Instructions for the task: Below is a listing. Copy each line of it that holds the word "about".

Provided material:
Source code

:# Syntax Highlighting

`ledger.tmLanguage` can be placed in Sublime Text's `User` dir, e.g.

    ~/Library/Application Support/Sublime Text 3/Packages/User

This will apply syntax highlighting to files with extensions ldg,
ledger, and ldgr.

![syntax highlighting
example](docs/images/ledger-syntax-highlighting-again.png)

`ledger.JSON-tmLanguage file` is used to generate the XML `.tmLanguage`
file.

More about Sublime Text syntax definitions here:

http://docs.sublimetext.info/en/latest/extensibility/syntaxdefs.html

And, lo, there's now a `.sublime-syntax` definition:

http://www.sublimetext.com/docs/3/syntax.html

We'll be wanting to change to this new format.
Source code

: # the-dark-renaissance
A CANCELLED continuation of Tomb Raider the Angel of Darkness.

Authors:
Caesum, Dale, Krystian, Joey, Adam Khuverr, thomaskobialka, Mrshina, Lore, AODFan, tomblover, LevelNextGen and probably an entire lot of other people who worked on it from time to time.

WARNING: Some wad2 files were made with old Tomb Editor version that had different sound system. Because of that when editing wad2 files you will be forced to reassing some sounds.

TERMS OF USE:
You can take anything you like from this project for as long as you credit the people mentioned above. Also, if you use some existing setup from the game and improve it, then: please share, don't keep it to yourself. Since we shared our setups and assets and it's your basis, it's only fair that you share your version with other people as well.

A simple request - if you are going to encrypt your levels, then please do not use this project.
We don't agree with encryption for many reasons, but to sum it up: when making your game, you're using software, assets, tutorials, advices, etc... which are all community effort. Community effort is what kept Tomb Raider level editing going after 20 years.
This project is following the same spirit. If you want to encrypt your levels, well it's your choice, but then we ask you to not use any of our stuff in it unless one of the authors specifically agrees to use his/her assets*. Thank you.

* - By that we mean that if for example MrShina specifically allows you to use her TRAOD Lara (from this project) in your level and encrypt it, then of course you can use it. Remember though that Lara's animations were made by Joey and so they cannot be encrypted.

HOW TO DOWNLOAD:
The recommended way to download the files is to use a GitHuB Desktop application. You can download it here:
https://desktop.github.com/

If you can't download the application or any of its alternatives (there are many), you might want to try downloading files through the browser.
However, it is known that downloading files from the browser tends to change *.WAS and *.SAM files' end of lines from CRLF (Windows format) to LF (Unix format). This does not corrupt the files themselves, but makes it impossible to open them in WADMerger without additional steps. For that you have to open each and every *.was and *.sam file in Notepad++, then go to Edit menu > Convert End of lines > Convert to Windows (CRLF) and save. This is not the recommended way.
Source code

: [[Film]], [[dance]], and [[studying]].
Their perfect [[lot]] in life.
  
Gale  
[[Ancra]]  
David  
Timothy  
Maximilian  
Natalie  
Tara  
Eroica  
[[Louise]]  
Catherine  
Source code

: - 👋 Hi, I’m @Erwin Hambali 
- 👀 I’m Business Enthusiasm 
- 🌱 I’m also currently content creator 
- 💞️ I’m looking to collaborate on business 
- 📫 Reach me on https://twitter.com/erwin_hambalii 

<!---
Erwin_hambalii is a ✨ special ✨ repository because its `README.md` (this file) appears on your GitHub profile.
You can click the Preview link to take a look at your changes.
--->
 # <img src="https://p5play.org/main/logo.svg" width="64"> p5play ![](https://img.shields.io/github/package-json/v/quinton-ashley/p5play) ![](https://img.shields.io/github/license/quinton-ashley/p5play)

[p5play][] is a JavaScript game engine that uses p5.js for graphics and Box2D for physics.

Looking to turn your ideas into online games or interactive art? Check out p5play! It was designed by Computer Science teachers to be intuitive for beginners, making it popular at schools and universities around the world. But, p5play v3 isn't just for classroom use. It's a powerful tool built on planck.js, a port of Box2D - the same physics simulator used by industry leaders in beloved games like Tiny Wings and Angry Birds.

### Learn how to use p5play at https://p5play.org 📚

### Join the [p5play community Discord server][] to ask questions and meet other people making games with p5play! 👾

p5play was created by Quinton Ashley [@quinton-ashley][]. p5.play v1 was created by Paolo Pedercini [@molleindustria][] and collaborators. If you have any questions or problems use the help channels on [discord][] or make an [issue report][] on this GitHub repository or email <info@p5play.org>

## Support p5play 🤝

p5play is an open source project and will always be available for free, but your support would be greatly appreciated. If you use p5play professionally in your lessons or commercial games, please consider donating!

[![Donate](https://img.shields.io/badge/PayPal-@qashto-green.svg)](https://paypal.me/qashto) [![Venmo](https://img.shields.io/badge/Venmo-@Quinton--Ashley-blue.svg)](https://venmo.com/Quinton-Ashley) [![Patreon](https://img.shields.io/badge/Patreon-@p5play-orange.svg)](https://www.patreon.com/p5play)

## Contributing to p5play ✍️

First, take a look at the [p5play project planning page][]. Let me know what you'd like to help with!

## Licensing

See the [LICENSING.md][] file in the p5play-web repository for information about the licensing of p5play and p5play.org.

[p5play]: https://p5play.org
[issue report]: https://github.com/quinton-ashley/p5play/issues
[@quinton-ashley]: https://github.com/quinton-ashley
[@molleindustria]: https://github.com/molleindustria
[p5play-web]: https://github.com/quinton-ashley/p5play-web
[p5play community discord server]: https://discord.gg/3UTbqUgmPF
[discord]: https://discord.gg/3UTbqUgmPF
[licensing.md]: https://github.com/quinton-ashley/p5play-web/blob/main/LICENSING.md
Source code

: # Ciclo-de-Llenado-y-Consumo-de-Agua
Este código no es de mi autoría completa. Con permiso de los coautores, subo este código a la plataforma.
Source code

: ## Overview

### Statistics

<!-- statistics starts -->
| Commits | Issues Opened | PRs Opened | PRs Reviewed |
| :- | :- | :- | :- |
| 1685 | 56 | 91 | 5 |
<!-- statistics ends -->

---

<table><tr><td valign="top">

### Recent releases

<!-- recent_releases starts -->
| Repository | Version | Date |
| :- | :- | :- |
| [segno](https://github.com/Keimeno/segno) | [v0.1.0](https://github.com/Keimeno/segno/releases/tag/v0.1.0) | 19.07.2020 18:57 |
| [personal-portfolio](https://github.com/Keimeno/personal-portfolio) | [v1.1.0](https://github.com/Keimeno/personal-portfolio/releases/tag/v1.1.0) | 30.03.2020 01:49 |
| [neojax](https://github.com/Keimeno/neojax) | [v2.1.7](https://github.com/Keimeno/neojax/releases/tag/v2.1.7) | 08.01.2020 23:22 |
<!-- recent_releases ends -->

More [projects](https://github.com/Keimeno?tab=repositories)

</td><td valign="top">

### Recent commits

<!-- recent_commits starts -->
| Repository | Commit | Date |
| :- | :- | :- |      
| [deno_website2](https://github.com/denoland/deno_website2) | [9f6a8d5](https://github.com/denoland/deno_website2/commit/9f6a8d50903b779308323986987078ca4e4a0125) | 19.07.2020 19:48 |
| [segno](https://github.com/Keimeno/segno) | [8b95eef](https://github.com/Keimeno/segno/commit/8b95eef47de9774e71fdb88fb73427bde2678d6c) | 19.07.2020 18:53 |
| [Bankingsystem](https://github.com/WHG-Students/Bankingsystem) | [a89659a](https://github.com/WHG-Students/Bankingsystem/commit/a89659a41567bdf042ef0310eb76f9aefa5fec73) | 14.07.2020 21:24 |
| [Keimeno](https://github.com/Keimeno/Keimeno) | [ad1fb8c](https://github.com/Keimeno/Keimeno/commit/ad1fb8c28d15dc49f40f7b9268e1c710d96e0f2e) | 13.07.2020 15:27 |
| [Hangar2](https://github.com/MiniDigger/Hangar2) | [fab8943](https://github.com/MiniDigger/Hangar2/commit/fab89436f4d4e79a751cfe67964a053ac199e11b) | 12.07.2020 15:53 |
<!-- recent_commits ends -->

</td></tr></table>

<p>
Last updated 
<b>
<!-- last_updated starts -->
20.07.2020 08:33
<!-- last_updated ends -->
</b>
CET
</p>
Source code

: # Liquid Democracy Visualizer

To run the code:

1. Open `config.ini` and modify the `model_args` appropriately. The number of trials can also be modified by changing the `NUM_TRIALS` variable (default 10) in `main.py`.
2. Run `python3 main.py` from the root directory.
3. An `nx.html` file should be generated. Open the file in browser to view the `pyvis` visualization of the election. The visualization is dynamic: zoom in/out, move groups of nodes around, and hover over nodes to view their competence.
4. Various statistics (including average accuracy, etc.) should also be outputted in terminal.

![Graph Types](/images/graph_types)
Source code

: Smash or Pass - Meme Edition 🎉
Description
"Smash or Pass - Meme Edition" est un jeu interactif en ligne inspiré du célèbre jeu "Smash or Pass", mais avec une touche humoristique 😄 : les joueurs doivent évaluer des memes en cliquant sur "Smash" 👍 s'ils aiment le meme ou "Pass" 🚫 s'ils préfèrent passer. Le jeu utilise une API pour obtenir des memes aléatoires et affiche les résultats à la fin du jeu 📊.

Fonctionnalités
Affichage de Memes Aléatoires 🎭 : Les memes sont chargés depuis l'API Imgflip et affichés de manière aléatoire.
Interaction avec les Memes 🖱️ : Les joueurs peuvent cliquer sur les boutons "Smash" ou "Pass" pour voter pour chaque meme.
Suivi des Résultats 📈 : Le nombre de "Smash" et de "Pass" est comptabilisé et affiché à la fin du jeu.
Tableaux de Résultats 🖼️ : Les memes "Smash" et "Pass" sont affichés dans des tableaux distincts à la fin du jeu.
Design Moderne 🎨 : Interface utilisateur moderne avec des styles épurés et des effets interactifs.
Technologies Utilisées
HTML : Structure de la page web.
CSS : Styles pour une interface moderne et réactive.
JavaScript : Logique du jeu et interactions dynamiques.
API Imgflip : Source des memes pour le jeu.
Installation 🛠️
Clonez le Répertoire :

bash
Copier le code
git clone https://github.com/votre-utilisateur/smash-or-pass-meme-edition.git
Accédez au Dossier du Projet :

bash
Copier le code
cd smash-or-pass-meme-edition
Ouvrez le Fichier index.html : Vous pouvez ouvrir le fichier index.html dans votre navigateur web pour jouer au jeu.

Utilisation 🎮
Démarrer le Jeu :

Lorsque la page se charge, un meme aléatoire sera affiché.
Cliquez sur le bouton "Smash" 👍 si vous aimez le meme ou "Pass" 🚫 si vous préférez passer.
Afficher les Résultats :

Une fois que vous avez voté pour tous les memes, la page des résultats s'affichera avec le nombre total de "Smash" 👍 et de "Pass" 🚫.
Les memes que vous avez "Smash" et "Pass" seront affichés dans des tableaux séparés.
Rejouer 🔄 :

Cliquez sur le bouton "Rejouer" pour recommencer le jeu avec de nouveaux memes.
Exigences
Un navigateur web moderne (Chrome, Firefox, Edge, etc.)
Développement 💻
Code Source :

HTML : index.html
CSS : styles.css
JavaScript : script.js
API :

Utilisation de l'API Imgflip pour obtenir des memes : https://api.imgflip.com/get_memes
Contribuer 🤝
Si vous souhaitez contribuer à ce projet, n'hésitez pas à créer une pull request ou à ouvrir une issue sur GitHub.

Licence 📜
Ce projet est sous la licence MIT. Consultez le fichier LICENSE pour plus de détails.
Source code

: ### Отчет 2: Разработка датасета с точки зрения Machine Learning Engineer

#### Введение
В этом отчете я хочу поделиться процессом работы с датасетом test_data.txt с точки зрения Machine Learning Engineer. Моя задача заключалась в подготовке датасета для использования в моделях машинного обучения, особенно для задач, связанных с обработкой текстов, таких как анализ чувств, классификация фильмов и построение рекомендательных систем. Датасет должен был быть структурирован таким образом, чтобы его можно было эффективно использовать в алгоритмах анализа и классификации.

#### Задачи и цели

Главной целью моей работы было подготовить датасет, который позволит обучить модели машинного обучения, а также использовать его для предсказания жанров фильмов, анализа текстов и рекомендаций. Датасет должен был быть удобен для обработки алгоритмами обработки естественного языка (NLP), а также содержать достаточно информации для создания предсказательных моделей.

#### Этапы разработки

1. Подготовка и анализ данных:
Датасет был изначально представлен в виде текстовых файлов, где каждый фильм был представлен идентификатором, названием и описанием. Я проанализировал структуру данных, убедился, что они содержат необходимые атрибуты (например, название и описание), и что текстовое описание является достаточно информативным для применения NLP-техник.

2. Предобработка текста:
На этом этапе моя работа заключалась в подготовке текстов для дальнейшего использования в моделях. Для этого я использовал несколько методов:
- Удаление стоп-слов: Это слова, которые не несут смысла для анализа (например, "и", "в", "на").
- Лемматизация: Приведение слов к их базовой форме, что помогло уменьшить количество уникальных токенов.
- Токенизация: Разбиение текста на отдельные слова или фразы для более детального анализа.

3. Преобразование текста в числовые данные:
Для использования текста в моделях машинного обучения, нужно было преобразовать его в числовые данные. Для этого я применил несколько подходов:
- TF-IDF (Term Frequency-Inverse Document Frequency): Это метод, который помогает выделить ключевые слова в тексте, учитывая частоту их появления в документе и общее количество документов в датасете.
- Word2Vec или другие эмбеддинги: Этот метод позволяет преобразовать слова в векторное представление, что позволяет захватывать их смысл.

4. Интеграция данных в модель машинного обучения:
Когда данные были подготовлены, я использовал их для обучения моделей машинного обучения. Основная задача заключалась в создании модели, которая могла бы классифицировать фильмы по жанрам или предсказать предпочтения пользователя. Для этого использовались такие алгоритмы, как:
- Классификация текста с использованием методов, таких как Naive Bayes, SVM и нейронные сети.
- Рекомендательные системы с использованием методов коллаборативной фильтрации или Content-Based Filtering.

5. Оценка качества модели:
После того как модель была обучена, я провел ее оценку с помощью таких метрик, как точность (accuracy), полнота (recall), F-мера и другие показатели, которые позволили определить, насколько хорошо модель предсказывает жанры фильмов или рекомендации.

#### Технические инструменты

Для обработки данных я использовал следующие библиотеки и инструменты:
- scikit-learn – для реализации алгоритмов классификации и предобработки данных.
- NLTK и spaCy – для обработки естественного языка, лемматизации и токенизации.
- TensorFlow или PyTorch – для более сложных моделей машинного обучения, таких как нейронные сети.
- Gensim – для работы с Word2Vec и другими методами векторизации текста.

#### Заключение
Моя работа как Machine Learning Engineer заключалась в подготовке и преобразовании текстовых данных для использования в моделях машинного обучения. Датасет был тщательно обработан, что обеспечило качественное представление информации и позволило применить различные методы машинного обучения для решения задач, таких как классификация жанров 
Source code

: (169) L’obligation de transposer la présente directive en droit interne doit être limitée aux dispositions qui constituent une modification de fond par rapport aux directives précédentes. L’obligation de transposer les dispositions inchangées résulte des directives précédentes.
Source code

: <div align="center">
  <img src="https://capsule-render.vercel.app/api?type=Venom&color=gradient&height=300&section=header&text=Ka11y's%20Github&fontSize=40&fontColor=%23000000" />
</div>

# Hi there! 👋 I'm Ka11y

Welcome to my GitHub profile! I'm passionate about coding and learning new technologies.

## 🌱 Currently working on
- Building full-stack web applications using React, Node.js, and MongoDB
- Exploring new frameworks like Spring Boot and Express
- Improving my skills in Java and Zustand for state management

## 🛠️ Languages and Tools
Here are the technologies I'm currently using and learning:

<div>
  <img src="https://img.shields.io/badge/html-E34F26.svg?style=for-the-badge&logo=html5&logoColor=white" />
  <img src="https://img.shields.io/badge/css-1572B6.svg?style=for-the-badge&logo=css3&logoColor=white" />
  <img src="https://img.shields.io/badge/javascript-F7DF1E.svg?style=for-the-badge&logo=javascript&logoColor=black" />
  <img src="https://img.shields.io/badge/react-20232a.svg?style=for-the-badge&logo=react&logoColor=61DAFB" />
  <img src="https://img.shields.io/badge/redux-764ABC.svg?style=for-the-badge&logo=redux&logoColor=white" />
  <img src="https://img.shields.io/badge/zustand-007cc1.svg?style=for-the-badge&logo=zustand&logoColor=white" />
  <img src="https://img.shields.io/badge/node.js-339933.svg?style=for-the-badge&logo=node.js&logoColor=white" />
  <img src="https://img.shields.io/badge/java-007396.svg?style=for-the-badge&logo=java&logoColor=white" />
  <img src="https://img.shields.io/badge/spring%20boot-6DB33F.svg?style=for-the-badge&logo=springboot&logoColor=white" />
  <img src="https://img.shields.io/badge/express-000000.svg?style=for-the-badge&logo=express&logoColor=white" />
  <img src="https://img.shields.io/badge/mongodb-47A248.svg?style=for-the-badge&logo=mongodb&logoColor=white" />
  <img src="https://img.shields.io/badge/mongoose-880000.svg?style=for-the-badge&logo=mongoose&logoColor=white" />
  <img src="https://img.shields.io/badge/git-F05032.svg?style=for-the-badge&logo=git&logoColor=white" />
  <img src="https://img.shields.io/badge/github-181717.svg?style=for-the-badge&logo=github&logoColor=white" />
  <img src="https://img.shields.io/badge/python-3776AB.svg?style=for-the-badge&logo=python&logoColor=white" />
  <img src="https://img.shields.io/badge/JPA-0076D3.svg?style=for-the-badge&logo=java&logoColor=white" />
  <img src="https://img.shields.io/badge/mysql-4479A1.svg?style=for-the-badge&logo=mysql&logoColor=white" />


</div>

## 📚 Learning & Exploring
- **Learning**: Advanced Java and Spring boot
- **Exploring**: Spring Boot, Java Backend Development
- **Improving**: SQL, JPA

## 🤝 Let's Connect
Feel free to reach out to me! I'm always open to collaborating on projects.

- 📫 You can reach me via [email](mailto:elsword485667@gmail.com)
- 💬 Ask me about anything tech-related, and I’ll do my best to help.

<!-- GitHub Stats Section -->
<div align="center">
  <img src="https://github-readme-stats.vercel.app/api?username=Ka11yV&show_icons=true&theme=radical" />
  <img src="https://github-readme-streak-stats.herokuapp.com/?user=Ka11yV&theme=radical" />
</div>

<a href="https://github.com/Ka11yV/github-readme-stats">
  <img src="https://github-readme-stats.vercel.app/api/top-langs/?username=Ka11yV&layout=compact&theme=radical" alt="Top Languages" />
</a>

Solved exercise:
More about Sublime Text syntax definitions here:
See the [LICENSING.md][] file in the p5play-web repository for information about the licensing of p5play and p5play.org.
Welcome to my GitHub profile! I'm passionate about coding and learning new technologies.
- 💬 Ask me about anything tech-related, and I’ll do my best to help.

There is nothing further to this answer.